Adai Dosa recipe

Adai Dosa

Adai is a protein-rich dosa which does not need fermentation and only takes preparation time to make. It consists more of dals/lentils than rice. You may add any lentils available at home and may vary the proportion of it. Add as many lentils available at home.

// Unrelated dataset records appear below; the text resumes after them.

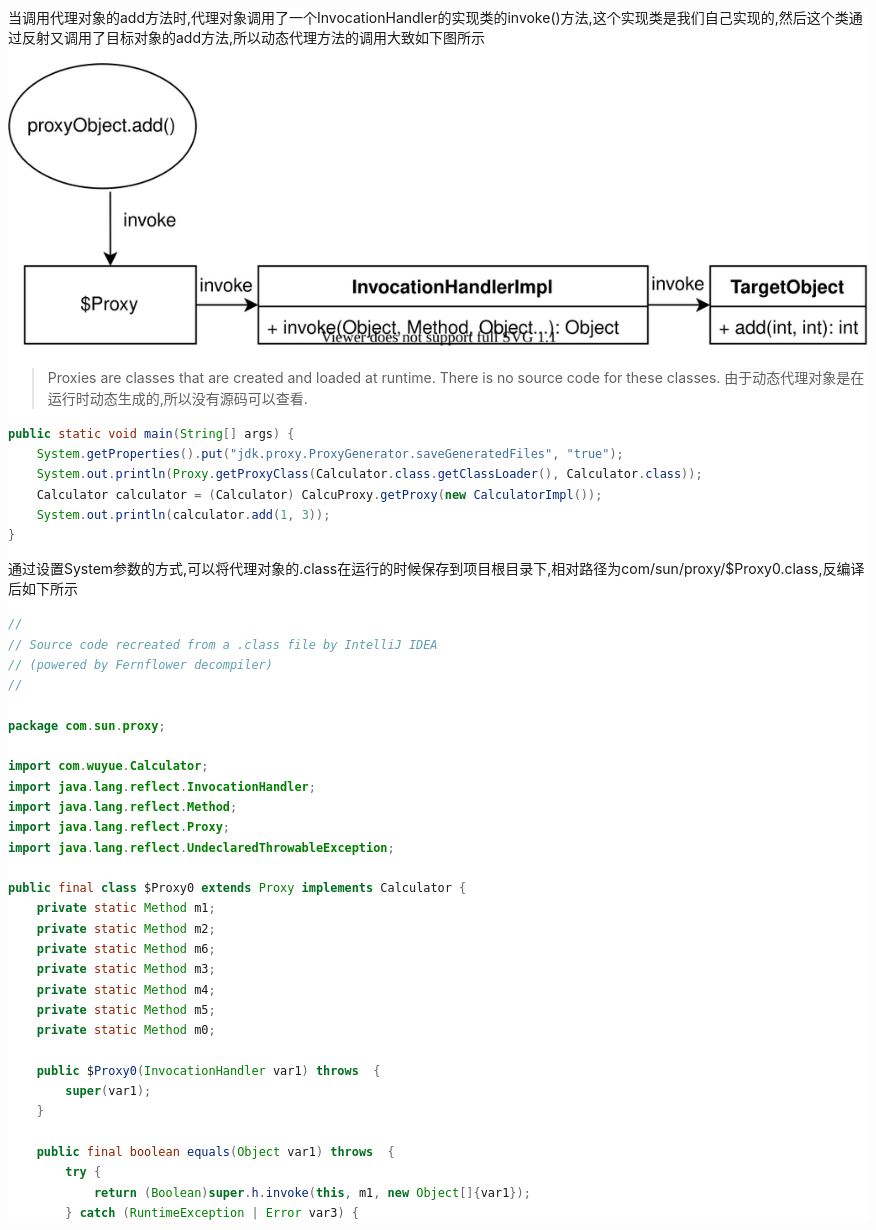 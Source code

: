 当调用代理对象的add方法时,代理对象调用了一个InvocationHandler的实现类的invoke()方法,这个实现类是我们自己实现的,然后这个类通过反射又调用了目标对象的add方法,所以动态代理方法的调用大致如下图所示

![dynamic-proxy-invoke-track](imgs/dynamic-invoke.svg)

>Proxies are classes that are created and loaded at runtime. There is no source code for these classes.
由于动态代理对象是在运行时动态生成的,所以没有源码可以查看.

```java
public static void main(String[] args) {
    System.getProperties().put("jdk.proxy.ProxyGenerator.saveGeneratedFiles", "true");
    System.out.println(Proxy.getProxyClass(Calculator.class.getClassLoader(), Calculator.class));
    Calculator calculator = (Calculator) CalcuProxy.getProxy(new CalculatorImpl());
    System.out.println(calculator.add(1, 3));
}
```

通过设置System参数的方式,可以将代理对象的.class在运行的时候保存到项目根目录下,相对路径为com/sun/proxy/$Proxy0.class,反编译后如下所示

```java
//
// Source code recreated from a .class file by IntelliJ IDEA
// (powered by Fernflower decompiler)
//

package com.sun.proxy;

import com.wuyue.Calculator;
import java.lang.reflect.InvocationHandler;
import java.lang.reflect.Method;
import java.lang.reflect.Proxy;
import java.lang.reflect.UndeclaredThrowableException;

public final class $Proxy0 extends Proxy implements Calculator {
    private static Method m1;
    private static Method m2;
    private static Method m6;
    private static Method m3;
    private static Method m4;
    private static Method m5;
    private static Method m0;

    public $Proxy0(InvocationHandler var1) throws  {
        super(var1);
    }

    public final boolean equals(Object var1) throws  {
        try {
            return (Boolean)super.h.invoke(this, m1, new Object[]{var1});
        } catch (RuntimeException | Error var3) {
```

For 1 cup of rice, add 1 cup of all the available lentils. This makes the dosa protein rich and nutritious

ingredients of grilled sandwich :

  • 1 cup idli rice
  • ¼ cup chana dal
  • ¼ cup toor dal
  • ¼ cup urad dal
  • ¼ cup moong dal
  • 6-8 dry red chilli
  • Salt to taste
  • 1-inch ginger
  • ½ tsp cumin seeds
  • 1 sprig of curry leaves - chopped
  • ¼ cup finely chopped onion
  • 2-3 sprigs of coriander leaves finely chopped
  • 2-3 green chilli - finely chopped (optional)
  • 4 tbsp of oil for cooking Adair

step by step method

Step 1 Prepare the dosa batter

Add rice and all the other lentils (chana, urad, moong & toor dal) to the mixing bowl. Wash it thoroughly with water until it's clear. Add dry red chilli to it and let it soak for a minimum of 4-5 hours or overnight. Drain the excess water and grind it along with ginger and salt. Grind it for a minute then add water a little at a time and grind it again into a coarse batter. Take out the batter, and add the chopped onion, curry leaves, fresh coriander, green chilli and cumin seeds. Mix everything with little water to get a pouring consistency. Thick consistency will give you a thick dosa and a thin one will give you thin dosa. Adjust accordingly.

Step 2 Preparing the dosa

Next, heat a pan/ griddle on medium-high heat. When it is hot, pour a ladle full of batter and spread it into a round, thin dosa. Drizzle a tsp of oil & cook it on both sides. This adai will take more time to cook than normal dosa. For easy spread, add finely chopped onion in little quantity.

Step 3 Serve Hot

Serve it with chutney or podi of your choice.